THE DATA Block Start

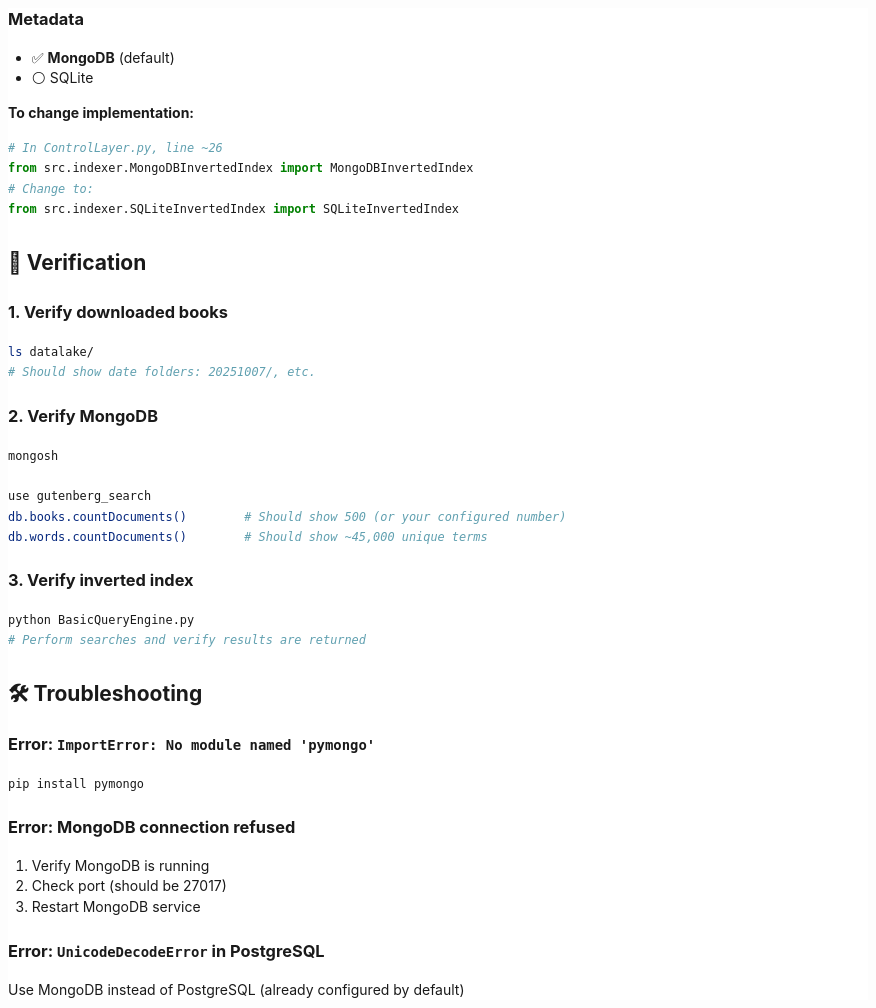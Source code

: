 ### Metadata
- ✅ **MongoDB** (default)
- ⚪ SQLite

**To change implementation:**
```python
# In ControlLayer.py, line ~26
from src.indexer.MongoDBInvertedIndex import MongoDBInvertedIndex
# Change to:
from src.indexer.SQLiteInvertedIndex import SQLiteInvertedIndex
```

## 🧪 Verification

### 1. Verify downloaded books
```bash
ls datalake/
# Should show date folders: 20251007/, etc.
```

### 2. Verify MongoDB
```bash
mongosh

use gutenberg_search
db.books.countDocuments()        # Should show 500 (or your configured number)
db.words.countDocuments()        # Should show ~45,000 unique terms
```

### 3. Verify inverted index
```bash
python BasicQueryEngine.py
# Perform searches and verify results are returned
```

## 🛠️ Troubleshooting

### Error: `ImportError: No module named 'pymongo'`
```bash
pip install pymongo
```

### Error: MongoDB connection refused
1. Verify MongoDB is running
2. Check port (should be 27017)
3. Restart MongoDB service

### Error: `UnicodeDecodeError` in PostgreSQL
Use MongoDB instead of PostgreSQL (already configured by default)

THE DATA Block End
THE DATA Block Start

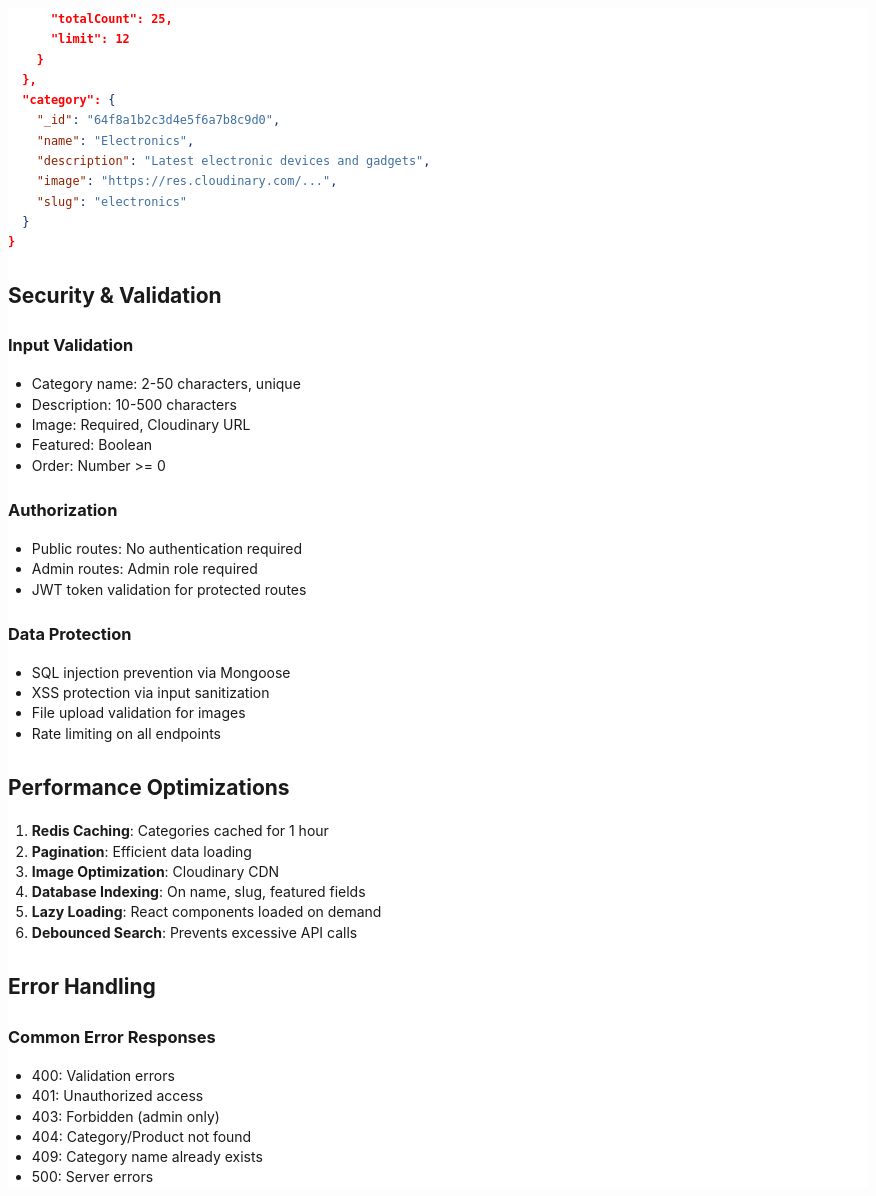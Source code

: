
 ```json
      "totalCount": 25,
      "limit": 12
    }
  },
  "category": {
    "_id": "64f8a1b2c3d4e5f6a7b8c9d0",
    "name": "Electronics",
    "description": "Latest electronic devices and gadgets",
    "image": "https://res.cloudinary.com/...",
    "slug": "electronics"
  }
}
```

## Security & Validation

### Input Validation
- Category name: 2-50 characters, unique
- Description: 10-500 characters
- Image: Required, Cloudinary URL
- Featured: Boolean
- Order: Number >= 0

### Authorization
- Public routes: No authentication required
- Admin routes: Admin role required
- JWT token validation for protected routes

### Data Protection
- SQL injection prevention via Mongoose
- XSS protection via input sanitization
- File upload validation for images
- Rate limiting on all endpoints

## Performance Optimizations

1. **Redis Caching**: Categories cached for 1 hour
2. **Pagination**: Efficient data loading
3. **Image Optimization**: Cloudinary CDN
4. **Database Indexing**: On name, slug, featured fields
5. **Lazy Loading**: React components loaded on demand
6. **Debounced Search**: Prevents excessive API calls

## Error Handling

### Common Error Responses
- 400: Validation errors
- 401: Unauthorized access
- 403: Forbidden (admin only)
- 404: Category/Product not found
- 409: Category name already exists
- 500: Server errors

THE DATA Block End

- WHAT IS REQUIRED
Take each line of the material that contains the word "default" and list it.

- EXERCISE OUTPUT
- ✅ **MongoDB** (default)
Use MongoDB instead of PostgreSQL (already configured by default)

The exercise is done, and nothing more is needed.